There is an inherent lingering darkness in most traditional fantasy, which I think is wonderfully pointed out by games like Torchbearer and Lamentations of the Flame Princess: If there are monsters living in a hole in the ground, a veritable crypt of arcane wardings and eldritch foulness, then only a mad person would make a career of robbing such places.

I've been a fan of Kenzer and Company's Kingdoms of Kalamar world setting for years, running it with Hackmaster 4e for almost a decade. When I set HM4e aside to explore different shores of the Old School Renaissance, I didn't really expect to come back to it so soon.

I had exhumed my box set of Ravenloft and Jack Shear's delightful & blog sprawling World Between, got myself lost in the expanses of Dolmenwood from Necrotic Gnome. I delved into Dungeon Crawl Classic's long forgotten Known Realms box set and dug into pretty much any other OSR related campaign setting that caught my eye. For the last two years, with short breaks, my reading material has been largely campaign settings as I tried to put some sort of focus into doing my own work.

I'm still pursuing that campaign setting, but I want to put something on the table more immediately - so I'm adapting bits and baubles from my collection of RPG curiosities to a setting that I have some familiarity with, to create an online campaign that fills a void in my blackened grognardian heart.

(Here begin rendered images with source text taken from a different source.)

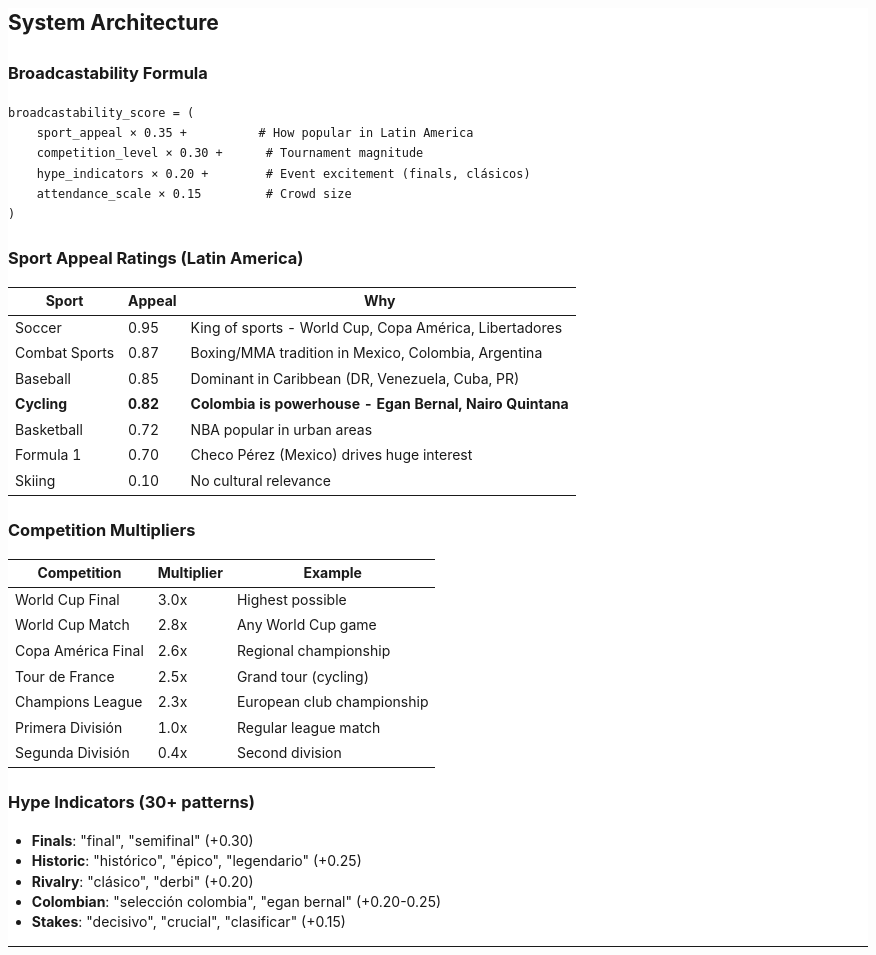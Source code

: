 ## System Architecture

### Broadcastability Formula

```
broadcastability_score = (
    sport_appeal × 0.35 +          # How popular in Latin America
    competition_level × 0.30 +      # Tournament magnitude
    hype_indicators × 0.20 +        # Event excitement (finals, clásicos)
    attendance_scale × 0.15         # Crowd size
)
```

### Sport Appeal Ratings (Latin America)

| Sport | Appeal | Why |
|-------|--------|-----|
| Soccer | 0.95 | King of sports - World Cup, Copa América, Libertadores |
| Combat Sports | 0.87 | Boxing/MMA tradition in Mexico, Colombia, Argentina |
| Baseball | 0.85 | Dominant in Caribbean (DR, Venezuela, Cuba, PR) |
| **Cycling** | **0.82** | **Colombia is powerhouse - Egan Bernal, Nairo Quintana** |
| Basketball | 0.72 | NBA popular in urban areas |
| Formula 1 | 0.70 | Checo Pérez (Mexico) drives huge interest |
| Skiing | 0.10 | No cultural relevance |

### Competition Multipliers

| Competition | Multiplier | Example |
|-------------|-----------|---------|
| World Cup Final | 3.0x | Highest possible |
| World Cup Match | 2.8x | Any World Cup game |
| Copa América Final | 2.6x | Regional championship |
| Tour de France | 2.5x | Grand tour (cycling) |
| Champions League | 2.3x | European club championship |
| Primera División | 1.0x | Regular league match |
| Segunda División | 0.4x | Second division |

### Hype Indicators (30+ patterns)

- **Finals**: "final", "semifinal" (+0.30)
- **Historic**: "histórico", "épico", "legendario" (+0.25)
- **Rivalry**: "clásico", "derbi" (+0.20)
- **Colombian**: "selección colombia", "egan bernal" (+0.20-0.25)
- **Stakes**: "decisivo", "crucial", "clasificar" (+0.15)

---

Over the next couple of weeks I'll be dissecting the Coin Trilogy - a series of low level adventures that, to me, is an unpolished gem in need of some dusting down. The railroad nature of the series is perhaps its greatest flaw - but there is a great deal of room to explore in an expanded hex crawl reworking. The plotline will still be in there, somewhere. I'm also sure that I'll work in a few other adventure hooks from a variety of places, as I can never seem to leave that Frankenstein habit alone.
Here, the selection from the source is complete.